About this exercise: Give the data again exactly, from its opening line through the line in which "of the transmitted" appears.

Source records
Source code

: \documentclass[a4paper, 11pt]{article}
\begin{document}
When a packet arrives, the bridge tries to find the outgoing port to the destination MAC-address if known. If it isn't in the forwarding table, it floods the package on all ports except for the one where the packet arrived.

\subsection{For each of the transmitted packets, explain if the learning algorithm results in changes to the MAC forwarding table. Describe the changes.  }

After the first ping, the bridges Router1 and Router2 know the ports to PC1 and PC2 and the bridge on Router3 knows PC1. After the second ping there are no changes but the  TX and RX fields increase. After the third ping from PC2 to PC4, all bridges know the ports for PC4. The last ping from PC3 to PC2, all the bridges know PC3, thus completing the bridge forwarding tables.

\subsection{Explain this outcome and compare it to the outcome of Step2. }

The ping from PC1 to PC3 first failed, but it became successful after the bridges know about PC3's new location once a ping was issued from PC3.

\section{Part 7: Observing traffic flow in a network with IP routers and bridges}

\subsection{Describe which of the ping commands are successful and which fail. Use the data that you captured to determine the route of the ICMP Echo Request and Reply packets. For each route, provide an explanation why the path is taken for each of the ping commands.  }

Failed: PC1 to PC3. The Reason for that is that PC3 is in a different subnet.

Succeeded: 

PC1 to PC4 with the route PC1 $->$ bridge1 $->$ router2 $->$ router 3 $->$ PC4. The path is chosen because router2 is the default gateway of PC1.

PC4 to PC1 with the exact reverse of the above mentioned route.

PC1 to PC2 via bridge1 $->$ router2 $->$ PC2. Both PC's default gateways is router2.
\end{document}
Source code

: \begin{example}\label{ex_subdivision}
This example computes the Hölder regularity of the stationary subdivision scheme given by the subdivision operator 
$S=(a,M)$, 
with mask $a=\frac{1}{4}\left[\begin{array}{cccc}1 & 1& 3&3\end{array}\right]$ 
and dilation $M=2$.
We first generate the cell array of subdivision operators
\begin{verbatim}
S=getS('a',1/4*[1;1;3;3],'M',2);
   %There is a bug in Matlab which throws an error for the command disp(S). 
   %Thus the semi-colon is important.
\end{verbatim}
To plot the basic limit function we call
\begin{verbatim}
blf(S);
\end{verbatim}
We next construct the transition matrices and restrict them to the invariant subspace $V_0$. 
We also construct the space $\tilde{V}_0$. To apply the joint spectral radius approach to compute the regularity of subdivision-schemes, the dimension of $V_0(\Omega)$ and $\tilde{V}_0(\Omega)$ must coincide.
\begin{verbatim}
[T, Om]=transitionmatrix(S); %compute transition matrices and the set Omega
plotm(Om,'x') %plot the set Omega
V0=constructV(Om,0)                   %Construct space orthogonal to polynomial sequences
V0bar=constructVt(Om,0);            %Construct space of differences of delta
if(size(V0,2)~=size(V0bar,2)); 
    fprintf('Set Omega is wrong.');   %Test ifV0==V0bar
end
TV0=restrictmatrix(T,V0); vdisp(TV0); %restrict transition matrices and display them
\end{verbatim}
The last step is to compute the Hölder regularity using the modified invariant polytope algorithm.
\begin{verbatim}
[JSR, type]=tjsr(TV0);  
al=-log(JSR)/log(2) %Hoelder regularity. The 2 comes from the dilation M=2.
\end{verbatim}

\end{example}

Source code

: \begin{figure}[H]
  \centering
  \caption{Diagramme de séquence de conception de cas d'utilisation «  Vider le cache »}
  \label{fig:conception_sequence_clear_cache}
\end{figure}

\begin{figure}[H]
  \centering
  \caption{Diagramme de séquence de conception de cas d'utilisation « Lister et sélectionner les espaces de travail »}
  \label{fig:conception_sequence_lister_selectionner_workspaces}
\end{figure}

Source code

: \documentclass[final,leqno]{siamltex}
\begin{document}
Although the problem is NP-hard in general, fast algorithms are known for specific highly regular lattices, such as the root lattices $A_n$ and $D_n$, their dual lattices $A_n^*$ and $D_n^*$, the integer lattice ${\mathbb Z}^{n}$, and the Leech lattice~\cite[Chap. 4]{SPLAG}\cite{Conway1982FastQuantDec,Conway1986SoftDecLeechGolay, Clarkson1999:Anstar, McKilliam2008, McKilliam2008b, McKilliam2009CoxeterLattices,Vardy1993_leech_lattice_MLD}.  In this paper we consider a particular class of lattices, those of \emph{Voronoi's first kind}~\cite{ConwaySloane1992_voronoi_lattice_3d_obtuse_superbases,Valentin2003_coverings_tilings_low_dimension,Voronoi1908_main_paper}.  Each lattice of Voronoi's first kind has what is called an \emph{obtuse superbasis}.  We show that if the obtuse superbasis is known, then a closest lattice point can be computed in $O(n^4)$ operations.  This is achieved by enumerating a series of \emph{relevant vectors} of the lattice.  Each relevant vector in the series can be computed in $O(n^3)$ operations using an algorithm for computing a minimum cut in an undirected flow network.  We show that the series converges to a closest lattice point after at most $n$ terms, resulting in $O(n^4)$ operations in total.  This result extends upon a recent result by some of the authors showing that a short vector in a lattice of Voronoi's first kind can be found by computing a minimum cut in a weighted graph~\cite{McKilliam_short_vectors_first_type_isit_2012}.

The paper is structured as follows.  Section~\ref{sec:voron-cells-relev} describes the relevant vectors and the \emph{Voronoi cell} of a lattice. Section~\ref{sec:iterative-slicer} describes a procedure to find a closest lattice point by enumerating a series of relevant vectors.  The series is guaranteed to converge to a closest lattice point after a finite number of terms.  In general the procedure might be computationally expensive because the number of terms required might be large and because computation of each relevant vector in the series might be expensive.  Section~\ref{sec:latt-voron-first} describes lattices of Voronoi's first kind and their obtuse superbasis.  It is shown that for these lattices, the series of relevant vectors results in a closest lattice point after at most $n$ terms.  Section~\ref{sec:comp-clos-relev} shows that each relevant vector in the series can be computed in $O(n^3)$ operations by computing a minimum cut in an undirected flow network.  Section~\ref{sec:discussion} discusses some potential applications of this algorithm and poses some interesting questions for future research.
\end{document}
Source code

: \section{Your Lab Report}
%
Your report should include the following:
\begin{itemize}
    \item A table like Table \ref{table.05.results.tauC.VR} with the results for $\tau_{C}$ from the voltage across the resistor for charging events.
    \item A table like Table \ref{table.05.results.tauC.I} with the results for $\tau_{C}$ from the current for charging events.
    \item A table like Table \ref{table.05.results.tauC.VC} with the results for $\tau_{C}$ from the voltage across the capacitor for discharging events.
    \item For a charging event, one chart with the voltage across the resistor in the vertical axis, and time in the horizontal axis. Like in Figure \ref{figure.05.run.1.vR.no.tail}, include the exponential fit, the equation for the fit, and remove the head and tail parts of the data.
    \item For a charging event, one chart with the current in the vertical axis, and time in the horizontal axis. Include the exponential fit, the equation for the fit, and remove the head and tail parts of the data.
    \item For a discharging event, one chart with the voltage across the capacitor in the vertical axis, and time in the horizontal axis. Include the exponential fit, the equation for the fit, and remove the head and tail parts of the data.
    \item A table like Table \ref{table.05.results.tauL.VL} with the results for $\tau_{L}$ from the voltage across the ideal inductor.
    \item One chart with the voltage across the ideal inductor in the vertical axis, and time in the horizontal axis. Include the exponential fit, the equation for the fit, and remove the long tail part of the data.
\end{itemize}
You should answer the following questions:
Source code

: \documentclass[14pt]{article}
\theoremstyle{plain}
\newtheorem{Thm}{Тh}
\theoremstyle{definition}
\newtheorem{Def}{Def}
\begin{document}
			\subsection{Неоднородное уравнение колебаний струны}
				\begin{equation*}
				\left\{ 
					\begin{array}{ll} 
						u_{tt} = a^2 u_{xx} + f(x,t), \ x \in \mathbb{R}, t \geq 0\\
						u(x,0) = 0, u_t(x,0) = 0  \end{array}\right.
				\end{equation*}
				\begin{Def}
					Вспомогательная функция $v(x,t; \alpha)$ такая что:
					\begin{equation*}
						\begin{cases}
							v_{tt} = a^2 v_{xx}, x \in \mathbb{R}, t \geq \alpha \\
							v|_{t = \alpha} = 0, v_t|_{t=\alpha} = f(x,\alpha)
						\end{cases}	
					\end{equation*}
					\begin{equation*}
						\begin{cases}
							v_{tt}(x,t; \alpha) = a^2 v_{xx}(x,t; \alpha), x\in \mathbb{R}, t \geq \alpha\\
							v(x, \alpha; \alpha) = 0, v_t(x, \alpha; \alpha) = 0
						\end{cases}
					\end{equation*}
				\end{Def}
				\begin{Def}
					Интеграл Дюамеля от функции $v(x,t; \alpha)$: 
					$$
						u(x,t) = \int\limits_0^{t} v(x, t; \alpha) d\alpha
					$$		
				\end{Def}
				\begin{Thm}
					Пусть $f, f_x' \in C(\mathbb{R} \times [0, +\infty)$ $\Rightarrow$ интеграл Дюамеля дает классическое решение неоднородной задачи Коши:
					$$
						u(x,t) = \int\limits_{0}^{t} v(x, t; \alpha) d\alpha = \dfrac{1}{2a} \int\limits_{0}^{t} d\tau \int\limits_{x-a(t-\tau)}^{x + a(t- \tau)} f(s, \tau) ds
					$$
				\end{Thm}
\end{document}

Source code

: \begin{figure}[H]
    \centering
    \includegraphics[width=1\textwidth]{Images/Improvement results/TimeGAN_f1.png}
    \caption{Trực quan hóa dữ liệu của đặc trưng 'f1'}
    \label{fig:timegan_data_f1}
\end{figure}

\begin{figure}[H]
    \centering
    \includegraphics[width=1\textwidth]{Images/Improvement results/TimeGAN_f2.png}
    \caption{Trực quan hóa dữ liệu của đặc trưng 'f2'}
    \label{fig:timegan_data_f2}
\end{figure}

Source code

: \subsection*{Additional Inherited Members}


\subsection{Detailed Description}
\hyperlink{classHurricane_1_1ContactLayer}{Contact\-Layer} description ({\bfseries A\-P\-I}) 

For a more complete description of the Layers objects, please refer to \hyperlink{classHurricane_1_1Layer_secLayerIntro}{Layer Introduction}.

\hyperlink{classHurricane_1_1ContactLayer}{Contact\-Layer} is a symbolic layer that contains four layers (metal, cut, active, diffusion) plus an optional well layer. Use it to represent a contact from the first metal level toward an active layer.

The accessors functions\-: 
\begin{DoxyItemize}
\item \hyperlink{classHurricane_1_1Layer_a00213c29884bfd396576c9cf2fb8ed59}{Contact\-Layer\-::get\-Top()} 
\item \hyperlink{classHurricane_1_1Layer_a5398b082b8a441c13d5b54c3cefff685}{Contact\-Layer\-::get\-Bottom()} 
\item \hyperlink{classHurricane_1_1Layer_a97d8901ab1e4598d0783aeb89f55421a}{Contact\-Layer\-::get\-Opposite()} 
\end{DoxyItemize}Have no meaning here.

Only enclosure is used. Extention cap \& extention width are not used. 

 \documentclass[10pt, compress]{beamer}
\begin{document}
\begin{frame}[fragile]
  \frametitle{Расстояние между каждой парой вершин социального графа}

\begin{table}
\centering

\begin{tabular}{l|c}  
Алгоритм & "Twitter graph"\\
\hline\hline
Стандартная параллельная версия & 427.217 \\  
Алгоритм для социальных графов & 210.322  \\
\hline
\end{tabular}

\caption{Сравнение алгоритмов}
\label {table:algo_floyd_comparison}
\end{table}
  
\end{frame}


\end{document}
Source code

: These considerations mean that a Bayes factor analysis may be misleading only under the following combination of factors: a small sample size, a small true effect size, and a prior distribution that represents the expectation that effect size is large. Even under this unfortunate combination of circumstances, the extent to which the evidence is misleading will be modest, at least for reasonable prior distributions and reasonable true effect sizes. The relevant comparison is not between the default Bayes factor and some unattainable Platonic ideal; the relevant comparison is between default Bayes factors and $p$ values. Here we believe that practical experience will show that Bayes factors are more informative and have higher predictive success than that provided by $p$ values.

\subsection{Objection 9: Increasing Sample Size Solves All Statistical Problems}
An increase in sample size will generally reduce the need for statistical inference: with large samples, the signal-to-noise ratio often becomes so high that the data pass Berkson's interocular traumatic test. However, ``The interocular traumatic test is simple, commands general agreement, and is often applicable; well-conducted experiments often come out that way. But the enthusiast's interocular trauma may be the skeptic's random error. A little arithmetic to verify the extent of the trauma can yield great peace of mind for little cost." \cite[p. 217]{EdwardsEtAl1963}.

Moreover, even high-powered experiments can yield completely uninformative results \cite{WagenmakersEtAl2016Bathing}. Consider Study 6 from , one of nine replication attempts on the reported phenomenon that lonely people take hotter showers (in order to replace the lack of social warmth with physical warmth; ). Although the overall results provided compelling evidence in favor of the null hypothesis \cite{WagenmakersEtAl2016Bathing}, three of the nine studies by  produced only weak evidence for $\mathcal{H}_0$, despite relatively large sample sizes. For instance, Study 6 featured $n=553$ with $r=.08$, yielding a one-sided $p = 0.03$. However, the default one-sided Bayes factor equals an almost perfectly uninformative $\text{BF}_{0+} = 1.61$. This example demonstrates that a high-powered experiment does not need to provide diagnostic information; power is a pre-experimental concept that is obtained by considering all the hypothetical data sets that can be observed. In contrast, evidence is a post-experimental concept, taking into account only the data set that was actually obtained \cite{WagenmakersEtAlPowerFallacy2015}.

Task answer:
Source code

: \documentclass[a4paper, 11pt]{article}
\begin{document}
When a packet arrives, the bridge tries to find the outgoing port to the destination MAC-address if known. If it isn't in the forwarding table, it floods the package on all ports except for the one where the packet arrived.

\subsection{For each of the transmitted packets, explain if the learning algorithm results in changes to the MAC forwarding table. Describe the changes.  }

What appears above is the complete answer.